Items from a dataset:

------------------------

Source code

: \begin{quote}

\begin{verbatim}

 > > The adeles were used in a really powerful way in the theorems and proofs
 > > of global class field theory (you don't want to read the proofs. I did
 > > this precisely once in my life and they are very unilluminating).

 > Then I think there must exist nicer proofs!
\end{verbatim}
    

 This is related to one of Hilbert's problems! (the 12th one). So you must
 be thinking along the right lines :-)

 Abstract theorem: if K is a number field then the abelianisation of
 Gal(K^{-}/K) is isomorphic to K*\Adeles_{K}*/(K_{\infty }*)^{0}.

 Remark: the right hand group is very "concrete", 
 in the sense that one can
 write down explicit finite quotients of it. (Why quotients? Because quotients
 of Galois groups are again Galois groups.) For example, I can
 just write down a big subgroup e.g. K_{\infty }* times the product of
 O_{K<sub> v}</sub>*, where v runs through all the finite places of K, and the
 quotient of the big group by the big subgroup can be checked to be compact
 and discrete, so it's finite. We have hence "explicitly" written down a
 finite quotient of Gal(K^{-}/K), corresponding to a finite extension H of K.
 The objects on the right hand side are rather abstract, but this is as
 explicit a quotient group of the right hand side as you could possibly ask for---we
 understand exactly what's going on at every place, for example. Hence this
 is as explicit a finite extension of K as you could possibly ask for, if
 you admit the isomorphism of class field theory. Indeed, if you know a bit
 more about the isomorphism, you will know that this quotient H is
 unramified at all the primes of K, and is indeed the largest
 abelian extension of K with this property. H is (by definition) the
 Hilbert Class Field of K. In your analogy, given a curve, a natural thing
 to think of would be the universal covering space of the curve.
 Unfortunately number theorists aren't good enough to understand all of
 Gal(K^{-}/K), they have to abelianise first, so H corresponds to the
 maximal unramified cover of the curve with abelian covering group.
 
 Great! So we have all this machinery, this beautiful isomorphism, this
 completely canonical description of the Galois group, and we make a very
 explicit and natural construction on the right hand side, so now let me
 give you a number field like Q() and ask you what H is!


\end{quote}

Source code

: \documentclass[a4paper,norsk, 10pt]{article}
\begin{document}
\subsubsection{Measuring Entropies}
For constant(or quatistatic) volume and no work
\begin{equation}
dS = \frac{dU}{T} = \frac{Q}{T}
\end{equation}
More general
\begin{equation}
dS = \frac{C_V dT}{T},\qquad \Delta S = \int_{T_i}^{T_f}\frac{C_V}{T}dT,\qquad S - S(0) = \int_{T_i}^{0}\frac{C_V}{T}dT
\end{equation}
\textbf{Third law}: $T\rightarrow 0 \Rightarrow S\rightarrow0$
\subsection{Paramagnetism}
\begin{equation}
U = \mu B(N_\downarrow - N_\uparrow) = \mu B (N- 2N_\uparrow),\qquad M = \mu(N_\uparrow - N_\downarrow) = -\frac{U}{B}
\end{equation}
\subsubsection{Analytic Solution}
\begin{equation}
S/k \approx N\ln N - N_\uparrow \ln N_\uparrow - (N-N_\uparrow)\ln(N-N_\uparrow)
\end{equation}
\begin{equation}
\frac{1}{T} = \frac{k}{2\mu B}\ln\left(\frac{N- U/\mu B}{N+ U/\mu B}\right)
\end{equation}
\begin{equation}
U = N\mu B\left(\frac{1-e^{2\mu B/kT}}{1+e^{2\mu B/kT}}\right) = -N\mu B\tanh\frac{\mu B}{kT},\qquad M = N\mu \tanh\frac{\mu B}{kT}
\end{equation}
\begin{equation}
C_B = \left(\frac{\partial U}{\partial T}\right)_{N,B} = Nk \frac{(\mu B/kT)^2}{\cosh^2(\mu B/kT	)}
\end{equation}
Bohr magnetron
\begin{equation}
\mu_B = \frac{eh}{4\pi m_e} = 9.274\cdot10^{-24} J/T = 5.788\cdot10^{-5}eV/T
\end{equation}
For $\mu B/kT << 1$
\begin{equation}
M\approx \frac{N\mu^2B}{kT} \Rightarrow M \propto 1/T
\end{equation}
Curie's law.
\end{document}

------------------------

Give back, word for word, only the lines above from the line holding "and discrete, so" to the line holding "Great! So we", both included.

:: Your solution ::
 and discrete, so it's finite. We have hence "explicitly" written down a
 finite quotient of Gal(K^{-}/K), corresponding to a finite extension H of K.
 The objects on the right hand side are rather abstract, but this is as
 explicit a quotient group of the right hand side as you could possibly ask for---we
 understand exactly what's going on at every place, for example. Hence this
 is as explicit a finite extension of K as you could possibly ask for, if
 you admit the isomorphism of class field theory. Indeed, if you know a bit
 more about the isomorphism, you will know that this quotient H is
 unramified at all the primes of K, and is indeed the largest
 abelian extension of K with this property. H is (by definition) the
 Hilbert Class Field of K. In your analogy, given a curve, a natural thing
 to think of would be the universal covering space of the curve.
 Unfortunately number theorists aren't good enough to understand all of
 Gal(K^{-}/K), they have to abelianise first, so H corresponds to the
 maximal unramified cover of the curve with abelian covering group.
 
 Great! So we have all this machinery, this beautiful isomorphism, this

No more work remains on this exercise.